READ MORE: $3M fraud scams defrauded seniors and the U.S. government

"[My] client, who was joint on the account, didn't even get a phone call from the banker with a low six-figure withdrawal," she said. "It's a jungle out there. Adults don't always act like adults."

Trust but verify

The first step to making sure older clients are not caught off-guard is coach them on a stance of proactive incredulity, said Noah Damsky, principal of Marina Wealth Advisors in Los Angeles.

For example, financial advisors should instruct clients that when they receive a call from their bank, they should call them back at a number that is publicly listed on the website or the back of their card.

"Banks rarely call customers out of the blue, so any call received should be met with skepticism," he said. "Caller ID can be spoofed, so calling them back at a phone number that is certainly legitimate will ensure they're not talking to a scammer."

Caro said email scammers are getting better at making their fake logos look like they come from real financial institutions.

"I tell folks to never click a link or call a number listed in an email," she said. "Hover over the actual email address it is sent from. Often they are disguised, and that is a dead giveaway."

READ MORE: IRS warns of new tax scams spread by social media

Todd Rovak is co-CEO and founder of Carefull, a financial safety platform. He said one election-year-specific scam he has seen crop up lately involves political donations, regardless of party affiliation. Advisors can remind clients to always read the fine print to make sure the donation they're making is a one-time gift instead of a recurring one that can drain bank accounts, unbeknownst to the donor. 

"They have signed them up, sometimes via text, for this recurring deduction," he said. "Sometimes you see huge amounts coming out." 

Decrease the target area

Tony Brancato is head of product at Charlie,  a neobank that caters to the 62-plus community. Charlie features a tool that can block all online transactions if the client doesn't do any online shopping.

In June, Charlie also added another feature, called SpeedBump, that can pause payments to all new payees for six hours.

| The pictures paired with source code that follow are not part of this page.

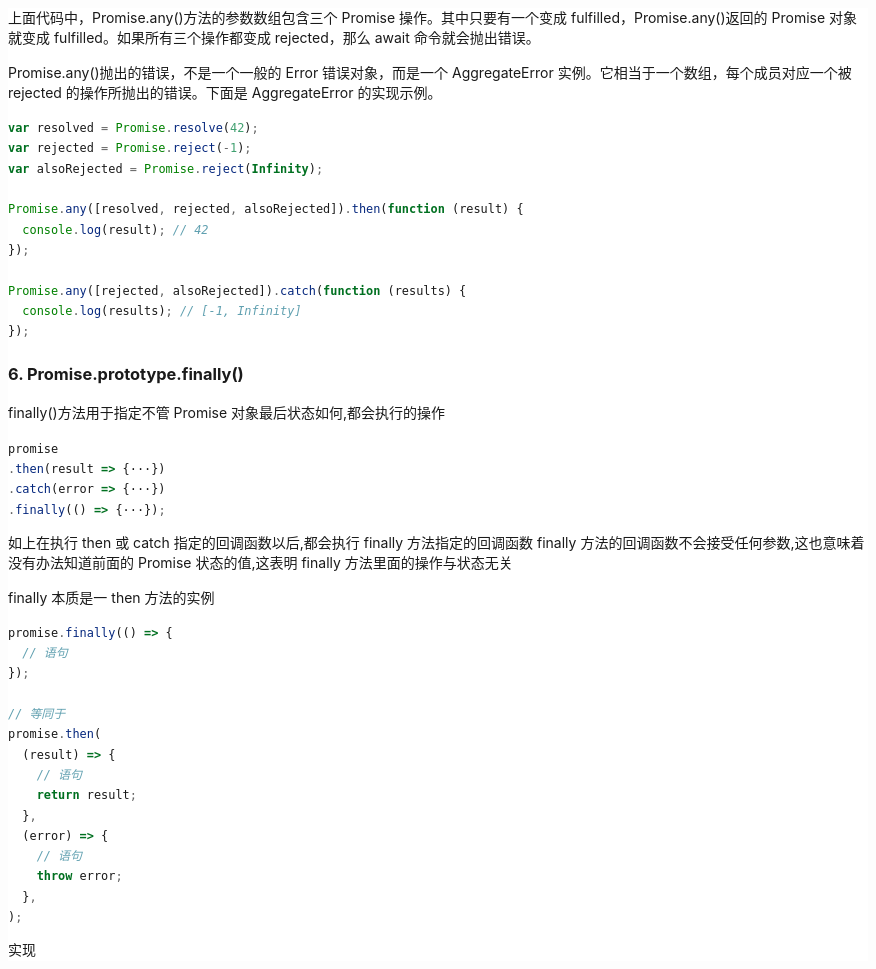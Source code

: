 上面代码中，Promise.any()方法的参数数组包含三个 Promise 操作。其中只要有一个变成 fulfilled，Promise.any()返回的 Promise 对象就变成 fulfilled。如果所有三个操作都变成 rejected，那么 await 命令就会抛出错误。

Promise.any()抛出的错误，不是一个一般的 Error 错误对象，而是一个 AggregateError 实例。它相当于一个数组，每个成员对应一个被 rejected 的操作所抛出的错误。下面是 AggregateError 的实现示例。

```js
var resolved = Promise.resolve(42);
var rejected = Promise.reject(-1);
var alsoRejected = Promise.reject(Infinity);

Promise.any([resolved, rejected, alsoRejected]).then(function (result) {
  console.log(result); // 42
});

Promise.any([rejected, alsoRejected]).catch(function (results) {
  console.log(results); // [-1, Infinity]
});
```

### 6. Promise.prototype.finally()

finally()方法用于指定不管 Promise 对象最后状态如何,都会执行的操作

```js
promise
.then(result => {···})
.catch(error => {···})
.finally(() => {···});
```

如上在执行 then 或 catch 指定的回调函数以后,都会执行 finally 方法指定的回调函数
finally 方法的回调函数不会接受任何参数,这也意味着没有办法知道前面的 Promise 状态的值,这表明 finally 方法里面的操作与状态无关

finally 本质是一 then 方法的实例

```js
promise.finally(() => {
  // 语句
});

// 等同于
promise.then(
  (result) => {
    // 语句
    return result;
  },
  (error) => {
    // 语句
    throw error;
  },
);
```

实现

"Someone calls you posing as a grandchild, saying they're in a foreign country," he said. "They've lost their phone. They're in a panic. They're calling from an unfamiliar number, and they need you to send them $500 immediately. … That sense of urgency prompts this victim to send that $500 without even thinking. … An hour later they call the number they have for their grandson and their grandsons there, and they're in America, and they were never in that foreign country. They realize that they've been scammed. That money, they can never get it back. We hear that something like that happens over and over and over again."

There is no right number of financial accounts for a client to own, but the fewer a client has, the easier it is to spot errors or anomalies, said Sean M. Pearson, financial planner at Ameriprise Financial in Plymouth Meeting, Pennsylvania.

"If you have three banks but pay most of your bills from one of them, the lack of activity in the other two may make it more difficult to notice irregularities as quickly," he said. "The best number of accounts for your household is the minimum number of accounts that you need to manage family finances effectively."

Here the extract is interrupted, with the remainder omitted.